DATASET RECORDS START
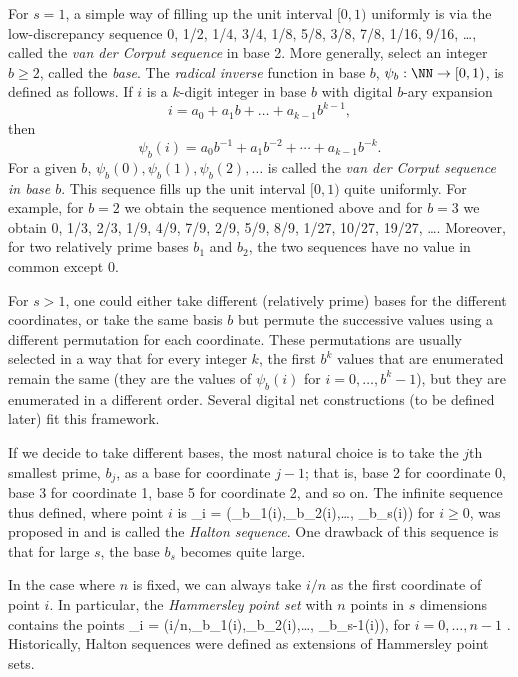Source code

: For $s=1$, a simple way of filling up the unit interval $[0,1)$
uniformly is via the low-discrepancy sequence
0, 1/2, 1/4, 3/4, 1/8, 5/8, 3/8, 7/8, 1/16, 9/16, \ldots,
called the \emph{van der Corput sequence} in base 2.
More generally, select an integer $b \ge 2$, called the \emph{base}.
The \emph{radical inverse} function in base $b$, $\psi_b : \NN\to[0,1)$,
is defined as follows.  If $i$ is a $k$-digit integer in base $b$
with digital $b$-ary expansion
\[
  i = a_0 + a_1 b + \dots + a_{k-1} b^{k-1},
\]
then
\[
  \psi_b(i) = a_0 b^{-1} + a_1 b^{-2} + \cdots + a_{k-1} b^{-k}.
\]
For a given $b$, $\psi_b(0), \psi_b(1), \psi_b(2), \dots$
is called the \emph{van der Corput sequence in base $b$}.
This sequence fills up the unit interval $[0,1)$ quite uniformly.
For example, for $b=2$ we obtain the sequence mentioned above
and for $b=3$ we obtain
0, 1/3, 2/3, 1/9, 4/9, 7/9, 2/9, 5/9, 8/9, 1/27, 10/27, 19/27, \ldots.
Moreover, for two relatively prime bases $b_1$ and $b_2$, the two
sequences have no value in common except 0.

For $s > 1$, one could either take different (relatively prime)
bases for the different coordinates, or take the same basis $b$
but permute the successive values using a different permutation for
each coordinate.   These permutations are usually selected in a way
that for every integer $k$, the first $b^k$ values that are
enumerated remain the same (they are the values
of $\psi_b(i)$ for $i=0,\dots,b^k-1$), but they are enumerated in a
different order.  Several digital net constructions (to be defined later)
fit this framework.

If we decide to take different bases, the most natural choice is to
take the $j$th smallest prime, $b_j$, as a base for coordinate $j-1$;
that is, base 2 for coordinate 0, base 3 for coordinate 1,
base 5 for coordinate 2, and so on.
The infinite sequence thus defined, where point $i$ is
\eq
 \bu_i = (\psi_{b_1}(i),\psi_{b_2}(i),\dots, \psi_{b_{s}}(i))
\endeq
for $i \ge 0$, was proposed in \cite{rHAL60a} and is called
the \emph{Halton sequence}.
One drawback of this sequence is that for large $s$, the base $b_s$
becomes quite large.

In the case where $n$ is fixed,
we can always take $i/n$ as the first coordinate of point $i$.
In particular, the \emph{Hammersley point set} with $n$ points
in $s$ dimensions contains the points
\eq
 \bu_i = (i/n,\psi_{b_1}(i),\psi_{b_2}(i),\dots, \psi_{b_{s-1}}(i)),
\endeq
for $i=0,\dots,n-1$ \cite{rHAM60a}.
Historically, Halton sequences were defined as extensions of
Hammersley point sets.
DATASET RECORDS END
(TASK TO COMPLETE): From the line containing "The infinite sequence" through the final line of the listing above, retype every line exactly; leave out everything else.

(RESPONSE):
The infinite sequence thus defined, where point $i$ is
\eq
 \bu_i = (\psi_{b_1}(i),\psi_{b_2}(i),\dots, \psi_{b_{s}}(i))
\endeq
for $i \ge 0$, was proposed in \cite{rHAL60a} and is called
the \emph{Halton sequence}.
One drawback of this sequence is that for large $s$, the base $b_s$
becomes quite large.

In the case where $n$ is fixed,
we can always take $i/n$ as the first coordinate of point $i$.
In particular, the \emph{Hammersley point set} with $n$ points
in $s$ dimensions contains the points
\eq
 \bu_i = (i/n,\psi_{b_1}(i),\psi_{b_2}(i),\dots, \psi_{b_{s-1}}(i)),
\endeq
for $i=0,\dots,n-1$ \cite{rHAM60a}.
Historically, Halton sequences were defined as extensions of
Hammersley point sets.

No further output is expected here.